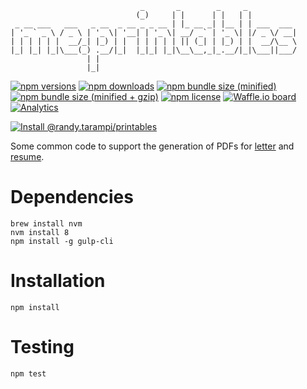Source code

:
 ```
                             _       _        _     _           
                            (_)     | |      | |   | |          
 _ __ ___   ___   _ __  _ __ _ _ __ | |_ __ _| |__ | | ___  ___ 
| '_ ` _ \ / _ \ | '_ \| '__| | '_ \| __/ _` | '_ \| |/ _ \/ __|
| | | | | |  __/_| |_) | |  | | | | | || (_| | |_) | |  __/\__ \
|_| |_| |_|\___(_) .__/|_|  |_|_| |_|\__\__,_|_.__/|_|\___||___/
                 | |                                            
                 |_|                                            
```

[![npm versions](https://img.shields.io/npm/v/@randy.tarampi/printables.svg?style=flat-square)](https://www.npmjs.com/package/@randy.tarampi/printables) [![npm downloads](https://img.shields.io/npm/dt/@randy.tarampi/printables.svg?style=flat-square)](https://www.npmjs.com/package/@randy.tarampi/printables) [![npm bundle size (minified)](https://img.shields.io/bundlephobia/min/react.svg?style=flat-square)](https://www.npmjs.com/package/@randy.tarampi/printables) [![npm bundle size (minified + gzip)](https://img.shields.io/bundlephobia/minzip/react.svg?style=flat-square)](https://www.npmjs.com/package/@randy.tarampi/printables) [![npm license](https://img.shields.io/npm/l/@randy.tarampi/printables.svg?registry_uri=https%3A%2F%2Fregistry.npmjs.com&style=flat-square)](https://www.npmjs.com/package/@randy.tarampi/printables)  [![Waffle.io board](https://badge.waffle.io/randytarampi/randytarampi.github.io.svg?columns=all&style=flat-square)](https://waffle.io/randytarampi/randytarampi.github.io) [![Analytics](https://ga-beacon.appspot.com/UA-50921068-1/github/randytarampi/me/tree/master/packages/printables?flat&useReferrer)](https://github.com/igrigorik/ga-beacon)

[![Install @randy.tarampi/printables](https://nodeico.herokuapp.com/@randy.tarampi/printables.svg)](https://www.npmjs.com/package/@randy.tarampi/printables)

Some common code to support the generation of PDFs for [letter](../letter) and [resume](../resume).

# Dependencies

```
brew install nvm
nvm install 8
npm install -g gulp-cli
```

# Installation

```
npm install
```

# Testing

```
npm test
```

# WORK INSTRUCTION
Would you please set down the listing above exactly, minus its images?

# RESULT
Source code

:
 ```
                             _       _        _     _           
                            (_)     | |      | |   | |          
 _ __ ___   ___   _ __  _ __ _ _ __ | |_ __ _| |__ | | ___  ___ 
| '_ ` _ \ / _ \ | '_ \| '__| | '_ \| __/ _` | '_ \| |/ _ \/ __|
| | | | | |  __/_| |_) | |  | | | | | || (_| | |_) | |  __/\__ \
|_| |_| |_|\___(_) .__/|_|  |_|_| |_|\__\__,_|_.__/|_|\___||___/
                 | |                                            
                 |_|                                            
```

[![npm versions](https://img.shields.io/npm/v/@randy.tarampi/printables.svg?style=flat-square)](https://www.npmjs.com/package/@randy.tarampi/printables) [![npm downloads](https://img.shields.io/npm/dt/@randy.tarampi/printables.svg?style=flat-square)](https://www.npmjs.com/package/@randy.tarampi/printables) [![npm bundle size (minified)](https://img.shields.io/bundlephobia/min/react.svg?style=flat-square)](https://www.npmjs.com/package/@randy.tarampi/printables) [![npm bundle size (minified + gzip)](https://img.shields.io/bundlephobia/minzip/react.svg?style=flat-square)](https://www.npmjs.com/package/@randy.tarampi/printables) [![npm license](https://img.shields.io/npm/l/@randy.tarampi/printables.svg?registry_uri=https%3A%2F%2Fregistry.npmjs.com&style=flat-square)](https://www.npmjs.com/package/@randy.tarampi/printables)  [![Waffle.io board](https://badge.waffle.io/randytarampi/randytarampi.github.io.svg?columns=all&style=flat-square)](https://waffle.io/randytarampi/randytarampi.github.io) [![Analytics](https://ga-beacon.appspot.com/UA-50921068-1/github/randytarampi/me/tree/master/packages/printables?flat&useReferrer)](https://github.com/igrigorik/ga-beacon)

[![Install @randy.tarampi/printables](https://nodeico.herokuapp.com/@randy.tarampi/printables.svg)](https://www.npmjs.com/package/@randy.tarampi/printables)

Some common code to support the generation of PDFs for [letter](../letter) and [resume](../resume).

# Dependencies

```
brew install nvm
nvm install 8
npm install -g gulp-cli
```

# Installation

```
npm install
```

# Testing

```
npm test
```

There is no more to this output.